El hospital olía a antiséptico y al aire afilado de una limpieza excesiva. Cuando finalmente recuperó la consciencia por completo, el dolor lo golpeó como una ola violenta. Su cabeza palpitaba, su cuerpo dolía y su brazo derecho estaba envuelto en vendajes. Una enfermera se acercó, su expresión era una mezcla de alivio y preocupación. “Tuviste suerte”, dijo en voz baja. “Pudo haber sido mucho peor.” Rob intentó responder, pero su garganta estaba seca y su voz apenas era un susurro.
La noticia del accidente se extendió como la pólvora. Los fanáticos inundaron las redes sociales con mensajes de apoyo, rezando por su recuperación. El mundo de la música contuvo la respiración, esperando noticias sobre el destino de una de las leyendas del rock más icónicas de España.

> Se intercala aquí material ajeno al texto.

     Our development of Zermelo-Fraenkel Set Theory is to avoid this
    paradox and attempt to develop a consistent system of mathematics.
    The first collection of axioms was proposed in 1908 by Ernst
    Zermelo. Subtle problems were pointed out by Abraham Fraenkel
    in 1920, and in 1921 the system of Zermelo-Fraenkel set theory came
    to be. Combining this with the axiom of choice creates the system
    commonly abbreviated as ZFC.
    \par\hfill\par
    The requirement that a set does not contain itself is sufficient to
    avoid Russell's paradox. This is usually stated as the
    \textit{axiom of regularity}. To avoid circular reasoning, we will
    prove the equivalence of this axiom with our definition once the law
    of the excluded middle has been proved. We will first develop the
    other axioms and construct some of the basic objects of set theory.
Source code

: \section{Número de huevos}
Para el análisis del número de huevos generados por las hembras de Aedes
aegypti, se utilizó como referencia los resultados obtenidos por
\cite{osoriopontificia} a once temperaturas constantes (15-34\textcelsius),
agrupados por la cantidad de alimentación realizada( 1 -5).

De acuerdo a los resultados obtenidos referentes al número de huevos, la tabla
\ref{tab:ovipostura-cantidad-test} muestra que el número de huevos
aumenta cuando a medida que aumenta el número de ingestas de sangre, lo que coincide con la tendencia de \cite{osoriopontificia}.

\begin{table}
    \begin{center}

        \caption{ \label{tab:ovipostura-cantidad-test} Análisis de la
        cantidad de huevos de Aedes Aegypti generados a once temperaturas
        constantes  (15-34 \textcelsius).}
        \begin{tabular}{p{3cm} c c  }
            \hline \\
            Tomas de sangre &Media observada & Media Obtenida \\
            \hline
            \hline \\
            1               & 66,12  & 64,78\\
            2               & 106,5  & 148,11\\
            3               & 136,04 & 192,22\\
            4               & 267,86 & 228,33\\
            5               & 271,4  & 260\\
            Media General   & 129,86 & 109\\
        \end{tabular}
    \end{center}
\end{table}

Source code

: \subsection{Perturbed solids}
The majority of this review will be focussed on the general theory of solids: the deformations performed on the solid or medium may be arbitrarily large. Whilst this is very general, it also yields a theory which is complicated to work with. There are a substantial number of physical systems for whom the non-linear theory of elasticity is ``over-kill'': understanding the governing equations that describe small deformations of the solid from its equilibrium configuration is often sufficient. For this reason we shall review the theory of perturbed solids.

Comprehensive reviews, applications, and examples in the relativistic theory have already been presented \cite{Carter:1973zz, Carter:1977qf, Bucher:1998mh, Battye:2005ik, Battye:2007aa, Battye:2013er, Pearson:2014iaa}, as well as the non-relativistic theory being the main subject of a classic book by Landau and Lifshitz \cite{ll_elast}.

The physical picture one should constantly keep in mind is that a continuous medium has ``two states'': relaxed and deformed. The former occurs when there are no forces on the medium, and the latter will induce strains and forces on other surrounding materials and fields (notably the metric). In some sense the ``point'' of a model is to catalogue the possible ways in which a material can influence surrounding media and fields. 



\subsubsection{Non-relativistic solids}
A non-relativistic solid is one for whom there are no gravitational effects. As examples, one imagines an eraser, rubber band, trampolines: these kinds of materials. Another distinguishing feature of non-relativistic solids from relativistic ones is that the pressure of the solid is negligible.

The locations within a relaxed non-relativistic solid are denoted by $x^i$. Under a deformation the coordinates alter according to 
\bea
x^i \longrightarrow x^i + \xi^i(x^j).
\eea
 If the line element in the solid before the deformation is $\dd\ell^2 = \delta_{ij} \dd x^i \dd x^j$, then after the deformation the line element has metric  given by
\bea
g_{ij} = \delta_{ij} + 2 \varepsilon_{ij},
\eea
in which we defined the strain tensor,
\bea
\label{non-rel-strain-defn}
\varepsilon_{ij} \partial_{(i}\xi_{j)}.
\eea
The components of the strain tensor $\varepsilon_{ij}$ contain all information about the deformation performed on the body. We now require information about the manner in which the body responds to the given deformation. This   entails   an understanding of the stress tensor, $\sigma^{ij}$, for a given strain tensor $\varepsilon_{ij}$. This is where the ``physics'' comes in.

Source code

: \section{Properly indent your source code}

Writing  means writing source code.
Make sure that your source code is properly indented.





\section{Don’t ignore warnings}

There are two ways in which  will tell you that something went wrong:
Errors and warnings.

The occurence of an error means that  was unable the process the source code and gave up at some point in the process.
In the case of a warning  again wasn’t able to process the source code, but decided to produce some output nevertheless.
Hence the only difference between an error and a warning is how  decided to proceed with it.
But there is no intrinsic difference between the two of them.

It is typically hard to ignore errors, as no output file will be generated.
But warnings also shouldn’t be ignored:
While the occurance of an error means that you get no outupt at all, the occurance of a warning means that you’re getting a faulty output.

Algunos temían que nunca volviera a actuar, mientras que otros se aferraban a la esperanza, creyendo que si alguien podía sobrevivir a esto y regresar más fuerte, era Rob Iniesta.
Los días se convirtieron en semanas mientras luchaba por sanar, tanto física como mentalmente. El accidente le había dejado más que huesos rotos; había sacudido algo dentro de él. La música siempre había sido su escape, su rebelión, su salvación. Pero ahora, cada nota, cada letra se sentía distante, como un idioma que ya no comprendía. ¿Volvería alguna vez al escenario? La incertidumbre lo atormentaba.
Entonces, una noche, mientras el sol se ponía tras la ventana de su habitación, algo despertó en su interior. Extendió la mano hacia el cuaderno que descansaba en su mesita de noche, sus dedos temblaban ligeramente. Lentamente, comenzó a escribir. Al principio, las palabras llegaron con dificultad, como una canción olvidada que luchaba por ser recordada. Pero a medida que la tinta fluía sobre el papel, también lo hizo la música. El fuego dentro de él no se había apagado, solo había estado esperando el momento adecuado para arder de nuevo.